• What is required: Give again, word for word, every line below from the one that has "## 🚨 Problèmes Actuels" through the one that has "État | Notes |", both included, and no others.

[Extracted data entries]
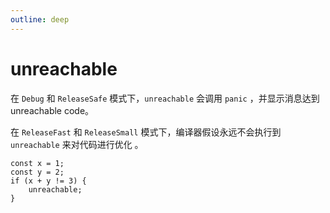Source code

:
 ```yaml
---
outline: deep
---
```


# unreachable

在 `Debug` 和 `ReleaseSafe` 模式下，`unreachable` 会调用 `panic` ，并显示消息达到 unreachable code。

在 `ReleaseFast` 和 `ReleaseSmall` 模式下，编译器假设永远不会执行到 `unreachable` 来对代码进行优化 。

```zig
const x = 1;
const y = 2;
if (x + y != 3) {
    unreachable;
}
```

---

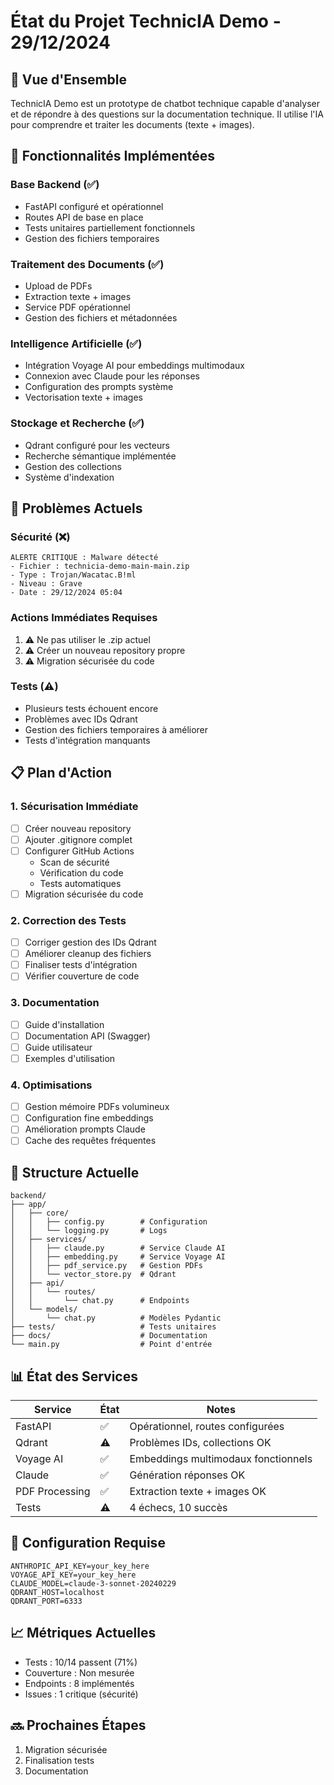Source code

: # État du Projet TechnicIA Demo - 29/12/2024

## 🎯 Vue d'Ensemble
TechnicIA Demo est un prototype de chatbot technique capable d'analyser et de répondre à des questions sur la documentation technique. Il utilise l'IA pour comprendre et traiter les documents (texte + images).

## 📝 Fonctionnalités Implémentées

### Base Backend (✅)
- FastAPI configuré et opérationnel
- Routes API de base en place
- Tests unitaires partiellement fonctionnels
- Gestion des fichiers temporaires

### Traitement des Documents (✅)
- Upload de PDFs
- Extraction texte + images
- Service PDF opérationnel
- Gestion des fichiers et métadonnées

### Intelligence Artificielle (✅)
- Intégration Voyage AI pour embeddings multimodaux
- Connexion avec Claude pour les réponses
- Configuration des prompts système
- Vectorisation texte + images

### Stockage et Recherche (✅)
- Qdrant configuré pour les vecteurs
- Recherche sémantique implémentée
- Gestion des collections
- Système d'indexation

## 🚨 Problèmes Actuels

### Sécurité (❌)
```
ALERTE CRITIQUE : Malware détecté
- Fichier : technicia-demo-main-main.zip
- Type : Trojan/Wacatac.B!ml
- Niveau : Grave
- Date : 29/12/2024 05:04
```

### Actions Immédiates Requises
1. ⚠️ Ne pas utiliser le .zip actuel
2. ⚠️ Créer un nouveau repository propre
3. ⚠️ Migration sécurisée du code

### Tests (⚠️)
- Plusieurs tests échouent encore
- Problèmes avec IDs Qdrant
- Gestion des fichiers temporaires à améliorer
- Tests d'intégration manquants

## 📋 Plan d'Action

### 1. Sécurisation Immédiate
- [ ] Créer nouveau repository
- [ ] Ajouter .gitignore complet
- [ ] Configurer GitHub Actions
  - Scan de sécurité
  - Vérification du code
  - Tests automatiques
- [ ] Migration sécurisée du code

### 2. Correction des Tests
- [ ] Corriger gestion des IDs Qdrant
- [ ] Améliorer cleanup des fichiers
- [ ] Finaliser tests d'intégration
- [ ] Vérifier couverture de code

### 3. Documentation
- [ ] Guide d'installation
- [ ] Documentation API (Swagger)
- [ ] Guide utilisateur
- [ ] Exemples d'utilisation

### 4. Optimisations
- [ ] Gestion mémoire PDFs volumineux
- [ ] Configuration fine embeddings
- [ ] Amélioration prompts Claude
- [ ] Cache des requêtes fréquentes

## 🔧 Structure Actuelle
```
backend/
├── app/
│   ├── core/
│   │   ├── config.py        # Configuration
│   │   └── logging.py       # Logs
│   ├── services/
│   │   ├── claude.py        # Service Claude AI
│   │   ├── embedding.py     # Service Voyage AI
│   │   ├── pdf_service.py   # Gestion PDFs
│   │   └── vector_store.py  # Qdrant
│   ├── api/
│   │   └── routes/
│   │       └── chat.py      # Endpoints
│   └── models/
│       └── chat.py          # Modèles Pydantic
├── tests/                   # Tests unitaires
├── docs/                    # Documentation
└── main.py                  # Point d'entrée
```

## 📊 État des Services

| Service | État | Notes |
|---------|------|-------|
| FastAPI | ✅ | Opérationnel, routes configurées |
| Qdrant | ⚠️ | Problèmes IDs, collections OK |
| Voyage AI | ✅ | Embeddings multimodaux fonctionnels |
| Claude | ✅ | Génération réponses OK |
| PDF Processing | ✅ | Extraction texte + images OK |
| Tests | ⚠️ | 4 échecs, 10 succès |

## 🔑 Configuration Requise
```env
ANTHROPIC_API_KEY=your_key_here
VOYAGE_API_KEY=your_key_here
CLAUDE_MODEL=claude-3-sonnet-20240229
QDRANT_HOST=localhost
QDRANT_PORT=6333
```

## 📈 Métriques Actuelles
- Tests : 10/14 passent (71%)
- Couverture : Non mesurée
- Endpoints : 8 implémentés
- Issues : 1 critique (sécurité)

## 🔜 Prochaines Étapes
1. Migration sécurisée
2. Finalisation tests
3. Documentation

• Result:
## 🚨 Problèmes Actuels

### Sécurité (❌)
```
ALERTE CRITIQUE : Malware détecté
- Fichier : technicia-demo-main-main.zip
- Type : Trojan/Wacatac.B!ml
- Niveau : Grave
- Date : 29/12/2024 05:04
```

### Actions Immédiates Requises
1. ⚠️ Ne pas utiliser le .zip actuel
2. ⚠️ Créer un nouveau repository propre
3. ⚠️ Migration sécurisée du code

### Tests (⚠️)
- Plusieurs tests échouent encore
- Problèmes avec IDs Qdrant
- Gestion des fichiers temporaires à améliorer
- Tests d'intégration manquants

## 📋 Plan d'Action

### 1. Sécurisation Immédiate
- [ ] Créer nouveau repository
- [ ] Ajouter .gitignore complet
- [ ] Configurer GitHub Actions
  - Scan de sécurité
  - Vérification du code
  - Tests automatiques
- [ ] Migration sécurisée du code

### 2. Correction des Tests
- [ ] Corriger gestion des IDs Qdrant
- [ ] Améliorer cleanup des fichiers
- [ ] Finaliser tests d'intégration
- [ ] Vérifier couverture de code

### 3. Documentation
- [ ] Guide d'installation
- [ ] Documentation API (Swagger)
- [ ] Guide utilisateur
- [ ] Exemples d'utilisation

### 4. Optimisations
- [ ] Gestion mémoire PDFs volumineux
- [ ] Configuration fine embeddings
- [ ] Amélioration prompts Claude
- [ ] Cache des requêtes fréquentes

## 🔧 Structure Actuelle
```
backend/
├── app/
│   ├── core/
│   │   ├── config.py        # Configuration
│   │   └── logging.py       # Logs
│   ├── services/
│   │   ├── claude.py        # Service Claude AI
│   │   ├── embedding.py     # Service Voyage AI
│   │   ├── pdf_service.py   # Gestion PDFs
│   │   └── vector_store.py  # Qdrant
│   ├── api/
│   │   └── routes/
│   │       └── chat.py      # Endpoints
│   └── models/
│       └── chat.py          # Modèles Pydantic
├── tests/                   # Tests unitaires
├── docs/                    # Documentation
└── main.py                  # Point d'entrée
```

## 📊 État des Services

| Service | État | Notes |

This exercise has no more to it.